Wednesday's fines bring total penalties for benchmark manipulation to more than $10 billion over two years. Britain's Financial Conduct Authority levied the biggest penalty in the history of the City of London, $1.77 billion, against five of the lenders.
"Today's record fines mark the gravity of the failings we found, and firms need to take responsibility for putting it right," FCA Chief Executive Officer Martin Wheatley said. 
He said bank managers needed to keep a closer eye on their traders rather than leaving it to compliance departments, which make sure employees follow the rules.
The investigation already has triggered major changes to the market. Banks have suspended or fired more than 30 traders, clamped down on chatrooms and boosted their use of automated trading. World leaders are expected to sign off on regulatory changes to benchmarks this weekend at the G20 summit in Brisbane, Australia.
In the United States, which has typically been more aggressive on enforcement than other jurisdictions, the Department of Justice, Federal Reserve and New York's financial regulator are still probing banks over foreign exchange trading. 
Regulators said the misconduct at the banks ran from 2008 until October 2013, more than a year after U.S. and British authorities started punishing banks for rigging the London interbank offered rate (Libor), an interest rate benchmark. 
The foreign exchange probe has wrapped up faster than that investigation did, and Wednesday's fines reflected cooperation from the banks. Britain's FCA said the five banks in its action received a 30 percent discount on the fines for settling early.
The U.S. Commodity Futures Trading Commission ordered the same five banks to pay an extra $1.48 billion. Swiss regulator FINMA also ordered UBS, the country's biggest bank, to pay 134 million francs ($139 million) and cap dealers' bonuses over misconduct in foreign exchange and precious metals trading.
The U.S. Office of the Comptroller of the Currency fined the U.S. lenders a total of $950 million. It was the only authority to penalize Bank of America.
Wednesday's settlement, said it had pulled out of talks with the FCA and the CFTC to try to seek "a more general co-ordinated settlement" with other regulators that are investigating its activities.
The FCA said its enforcement activities were focused on those five plus Barclays, signaling it would not fine Deutsche Bank AG. 
The CFTC declined to comment on whether it was looking at other banks.
Britain's Serious Fraud Office is conducting a criminal investigation, and disgruntled customers can still pursue civil litigation.

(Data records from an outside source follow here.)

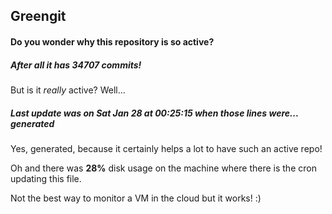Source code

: ## Greengit

#### Do you wonder why this repository is so active?

##### After all it has 34707 commits!

But is it *really* active? Well...

##### Last update was on Sat Jan 28 at 00:25:15 when those lines were... generated

Yes, generated, because it certainly helps a lot to have such an active repo!

Oh and there was **28%** disk usage on the machine
where there is the cron updating this file.

Not the best way to monitor a VM in the cloud but it works! :)
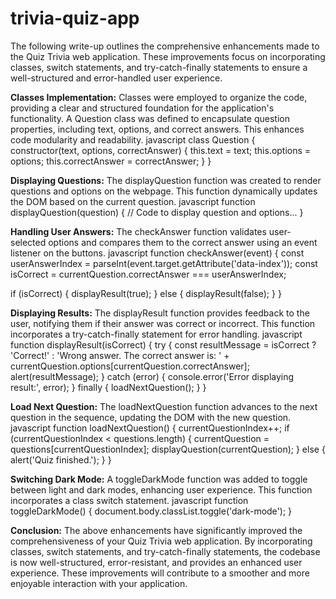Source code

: # trivia-quiz-app
The following write-up outlines the comprehensive enhancements made to the Quiz Trivia web application. These improvements focus on incorporating classes, switch statements, and try-catch-finally statements to ensure a well-structured and error-handled user experience.

**Classes Implementation:**
Classes were employed to organize the code, providing a clear and structured foundation for the application's functionality.
A Question class was defined to encapsulate question properties, including text, options, and correct answers. This enhances code modularity and readability.
javascript
class Question {
  constructor(text, options, correctAnswer) {
    this.text = text;
    this.options = options;
    this.correctAnswer = correctAnswer;
  }
}

**Displaying Questions:**
The displayQuestion function was created to render questions and options on the webpage. This function dynamically updates the DOM based on the current question.
javascript
function displayQuestion(question) {
  // Code to display question and options...
}

**Handling User Answers:**
The checkAnswer function validates user-selected options and compares them to the correct answer using an event listener on the buttons.
javascript
function checkAnswer(event) {
  const userAnswerIndex = parseInt(event.target.getAttribute('data-index'));
  const isCorrect = currentQuestion.correctAnswer === userAnswerIndex;

  if (isCorrect) {
    displayResult(true);
  } else {
    displayResult(false);
  }
}

**Displaying Results:**
The displayResult function provides feedback to the user, notifying them if their answer was correct or incorrect. This function incorporates a try-catch-finally statement for error handling.
javascript
function displayResult(isCorrect) {
  try {
    const resultMessage = isCorrect ? 'Correct!' : 'Wrong answer. The correct answer is: ' + currentQuestion.options[currentQuestion.correctAnswer];
    alert(resultMessage);
  } catch (error) {
    console.error('Error displaying result:', error);
  } finally {
    loadNextQuestion();
  }
}

**Load Next Question:**
The loadNextQuestion function advances to the next question in the sequence, updating the DOM with the new question.
javascript
function loadNextQuestion() {
  currentQuestionIndex++;
  if (currentQuestionIndex < questions.length) {
    currentQuestion = questions[currentQuestionIndex];
    displayQuestion(currentQuestion);
  } else {
    alert('Quiz finished.');
  }
}

**Switching Dark Mode:**
A toggleDarkMode function was added to toggle between light and dark modes, enhancing user experience. 
This function incorporates a class switch statement.
javascript
function toggleDarkMode() {
  document.body.classList.toggle('dark-mode');
}

**Conclusion:**
The above enhancements have significantly improved the comprehensiveness of your Quiz Trivia web application. 
By incorporating classes, switch statements, and try-catch-finally statements, the codebase is now well-structured, error-resistant, and provides an enhanced user experience. 
These improvements will contribute to a smoother and more enjoyable interaction with your application.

RBS, which is 80 percent owned by the British government, received client complaints about foreign exchange trading as far back as 2010. The bank said it regretted not responding more quickly. 
The other banks were similarly apologetic.
The currency inquiry struck at the heart of the British establishment and the City of London, the global hub for foreign exchange dealing.
The Bank of England said on Wednesday that its chief foreign exchange dealer, Martin Mallet, had not alerted his bosses that traders were sharing information.
The British central bank, whose governor, Mark Carney, is leading global regulatory efforts to reform financial benchmarks, has dismissed Mallet but said he had not done anything illegal or improper.
It also said it had scrapped regular meetings with London-based chief currency dealers, a sign the BOE wants to put a distance between it and the banks after the scandal.
Shares of banks involved in the settlement were down slightly Wednesday afternoon. Bank of America dipped 0.2 percent, JPMorgan fell 1.6 percent, and Citi was 0.6 percent lower.
RBS was down 1 percent, HSBC was down 0.3 percent, and UBS was down 0.1 percent in after-hours trading.
(1 US dollar = 0.9630 Swiss franc)
(Additional reporting by Steve Slater, Huw Jones, Jamie McGeever, Clare Hutchison and Matt Scuffham in London and Katharina Bart in Zurich; Writing by Carmel Crimmins and Emily Stephenson; Editing by Alexander Smith, Anna Willard, David Stamp and Lisa Von Ahn)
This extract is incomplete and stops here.